The Australian Dollar (AUD) declined against the US Dollar (USD), with the AUD/USD pair falling toward the 0.7220 region on Tuesday following the release of hotter-than-expected US inflation data [1]. The US Consumer Price Index (CPI) report for April showed headline inflation accelerating to 3.8% year-over-year, surpassing market expectations of 3.7%. The monthly CPI rose 0.6%, while Core CPI increased 0.4% month-over-month, in line with forecasts, and 2.8% year-over-year, slightly above consensus. These figures indicate persistent underlying price pressures despite previous signs of moderating inflation [1].
The stronger inflation data pushed US Treasury yields higher and bolstered the US Dollar, as investors reduced expectations for near-term Federal Reserve (Fed) rate cuts. Market participants now anticipate the Fed will maintain a cautious stance, with a growing minority even betting on a rate hike in 2027. Policymakers are closely monitoring inflation risks, particularly those linked to elevated energy prices and geopolitical uncertainty [1].

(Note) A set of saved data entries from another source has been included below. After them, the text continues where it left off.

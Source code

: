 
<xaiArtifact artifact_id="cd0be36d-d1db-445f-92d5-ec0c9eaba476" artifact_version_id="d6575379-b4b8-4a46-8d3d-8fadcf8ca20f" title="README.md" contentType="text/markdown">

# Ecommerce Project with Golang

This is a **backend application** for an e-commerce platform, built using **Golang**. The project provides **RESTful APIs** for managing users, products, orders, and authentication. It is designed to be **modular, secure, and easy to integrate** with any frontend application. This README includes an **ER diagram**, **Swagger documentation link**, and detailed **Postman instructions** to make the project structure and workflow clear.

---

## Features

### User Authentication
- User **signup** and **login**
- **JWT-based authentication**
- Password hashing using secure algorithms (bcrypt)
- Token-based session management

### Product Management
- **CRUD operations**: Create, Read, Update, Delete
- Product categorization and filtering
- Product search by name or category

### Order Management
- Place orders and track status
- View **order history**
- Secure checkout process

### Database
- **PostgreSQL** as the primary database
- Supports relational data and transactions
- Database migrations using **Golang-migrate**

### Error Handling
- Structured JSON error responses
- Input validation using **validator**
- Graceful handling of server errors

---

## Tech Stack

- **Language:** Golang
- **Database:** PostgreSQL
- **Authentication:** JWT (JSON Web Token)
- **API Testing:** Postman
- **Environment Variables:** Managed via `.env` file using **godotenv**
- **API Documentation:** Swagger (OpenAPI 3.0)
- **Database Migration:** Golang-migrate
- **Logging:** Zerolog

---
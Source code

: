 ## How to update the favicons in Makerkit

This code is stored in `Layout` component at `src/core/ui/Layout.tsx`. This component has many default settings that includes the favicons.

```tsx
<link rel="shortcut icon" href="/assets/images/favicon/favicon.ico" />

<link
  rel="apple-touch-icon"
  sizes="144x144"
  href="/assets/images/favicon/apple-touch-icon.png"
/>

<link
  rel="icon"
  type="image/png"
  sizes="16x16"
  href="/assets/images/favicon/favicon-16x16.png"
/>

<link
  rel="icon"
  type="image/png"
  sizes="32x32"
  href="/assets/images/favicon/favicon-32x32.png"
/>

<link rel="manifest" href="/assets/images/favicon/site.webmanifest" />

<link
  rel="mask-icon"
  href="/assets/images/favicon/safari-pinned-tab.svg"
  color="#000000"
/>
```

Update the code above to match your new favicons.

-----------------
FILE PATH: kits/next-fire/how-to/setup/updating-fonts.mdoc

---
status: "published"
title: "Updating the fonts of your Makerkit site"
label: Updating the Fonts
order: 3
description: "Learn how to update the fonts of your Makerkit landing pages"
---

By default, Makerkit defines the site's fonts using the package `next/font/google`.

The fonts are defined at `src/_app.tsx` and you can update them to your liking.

Technical analysis shows AUD/USD trading at 0.7226 on the 4-hour chart, hovering around a pivot point. The short-term tone remains neutral, with price situated between underlying demand at the 100-period Simple Moving Average (SMA) near 0.7187 and overhead supply defined by the 20-period SMA at 0.7234. The Relative Strength Index (RSI) at 48 suggests a lack of directional conviction, hinting at consolidation as the market digests recent gains. Resistance levels are noted at 0.7229, 0.7233, and 0.7234, while support is anchored at 0.7226, 0.7215, and 0.7187 [1].
CONCLUSION
The hotter-than-expected US inflation data has pressured the Australian Dollar, reinforcing expectations that the Fed will keep rates elevated for longer. While technical indicators suggest a period of consolidation, market sentiment remains cautious as traders reassess the outlook for US monetary policy. The immediate impact is a stronger US Dollar and reduced likelihood of near-term Fed rate cuts.